L'histoire a d'abord été publiée en juin 2010, a raconté Duchesneau, puis de nouveau quatre mois plus tard, le 18 novembre. La nouvelle a eu de l'impact. Duchesneau a immédiatement été convoqué au bureau du ministre Hamad. Les deux hommes ont eu une discussion «musclée». Hamad voulait le suspendre, Duchesneau s'est rebellé. «Je n'ai rien à me reprocher», a-t-il insisté. Le ministre lui a répondu: «Nous sommes dans le domaine de la perception.»

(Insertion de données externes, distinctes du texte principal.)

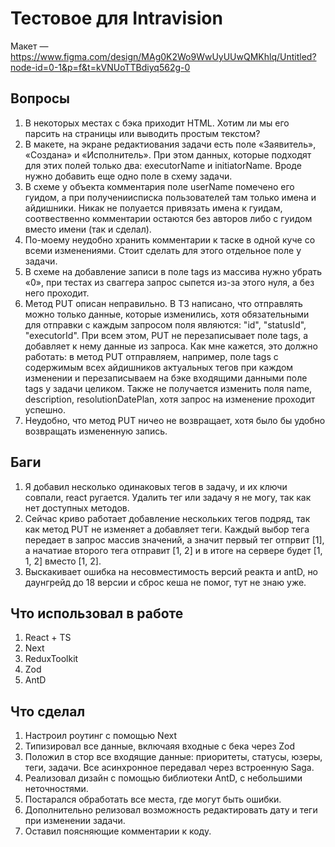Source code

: # Тестовое для Intravision
Макет — https://www.figma.com/design/MAg0K2Wo9WwUyUUwQMKhlq/Untitled?node-id=0-1&p=f&t=kVNUoTTBdiyq562g-0

## Вопросы

1. В некоторых местах с бэка приходит HTML. Хотим ли мы его парсить на страницы или выводить простым текстом?
2. В макете, на экране редактиования задачи есть поле «Заявитель», «Создана» и «Исполнитель». При этом данных, которые подходят для этих полей только два:
executorName и initiatorName. Вроде нужно добавить еще одно поле в схему задачи.
3. В схеме у объекта комментария поле userName помечено его гуидом, а при получениисписка пользователей там только имена и айдишники. Никак не полуается привязать имена к гуидам, соотвественно комментарии остаются без авторов либо с гуидом вместо имени (так и сделал).
4. По-моему неудобно хранить комментарии к таске в одной куче со всеми изменениями. Стоит сделать для этого отдельное поле у задачи.
5. В схеме на добавление записи в поле tags из массива нужно убрать «0», при тестах из сваггера запрос сыпется из-за этого нуля, а без него проходит.
6. Метод PUT описан неправильно. В ТЗ написано, что отправлять можно только данные, которые изменились, хотя обязательными для отправки с каждым запросом поля являются: "id", "statusId", "executorId". При всем этом, PUT не перезаписывает поле tags, а добавляет к нему данные из запроса. Как мне кажется, это должно работать: в метод PUT отправляем, например, поле tags с содержимым всех айдишников актуальных тегов при каждом изменении и перезаписываем на бэке входящими данными поле tags у задачи целиком. Также не получается изменить поля name, description, resolutionDatePlan, хотя запрос на изменение проходит успешно.
7. Неудобно, что метод PUT ничео не возвращает, хотя было бы удобно возвращать измененную запись.  

## Баги 

1. Я добавил несколько одинаковых тегов в задачу, и их ключи совпали, react ругается. Удалить тег или задачу я не могу, так как нет доступных методов.
2. Сейчас криво работает добавление нескольких тегов подряд, так как метод PUT не изменяет а добавляет теги. Каждый выбор тега передает в запрос массив значений, а значит первый тег отпрвит [1], а начатиае второго тега отправит [1, 2] и в итоге на сервере будет [1, 1, 2] вместо [1, 2].
3. Выскакивает ошибка на несовместимость версий реакта и antD, но даунгрейд до 18 версии и сброс кеша не помог, тут не знаю уже.

## Что использовал в работе

1. React + TS
2. Next
2. ReduxToolkit
3. Zod
4. AntD

## Что сделал

1. Настроил роутинг c помощью Next
2. Типизировал все данные, включаяя входные с бека через Zod
3. Положил в стор все входящие данные: приоритеты, статусы, юзеры, теги, задачи. Все асинхронное передавал через встроенную Saga. 
4. Реализовал дизайн с помощью библиотеки AntD, с небольшими неточностями. 
5. Постарался обработать все места, где могут быть ошибки.
6. Дополнительно релизовал возможность редактировать дату и теги при изменении задачи.
7. Оставил поясняющие комментарии к коду.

Ils ont finalement trouvé une entente: Duchesneau allait se retirer. Pendant ce temps, le Directeur général des élections enquêterait sur les allégations.

Trois mois plus tard, Duchesneau a été blanchi et réintégré dans ses fonctions, mais l'expérience lui a laissé un goût amer. Et il l'a toujours sur le coeur.

Il en avait déjà parlé à l'émission Tout le monde en parle en septembre 2011. Il avait affirmé que des journalistes l'avaient intimidé, sans nommer personne. Quelques jours plus tard, Duchesneau m'avait donné des noms: Paul Larocque et Jean Lapierre, de TVA, et Andrew McIntosh (publié dans le Journal de Montréal).

Les journalistes s'étaient défendus. «On fait notre travail de façon sérieuse», m'avait dit McIntosh. «Je vous mets au défi de trouver une seule de mes chroniques qui soit intimidante», avait ajouté Lapierre.

Peu importe les dénégations, Jacques Duchesneau avait le crachoir, hier. Il en a profité pour remettre cette vieille histoire sur le tapis. Et régler ses comptes.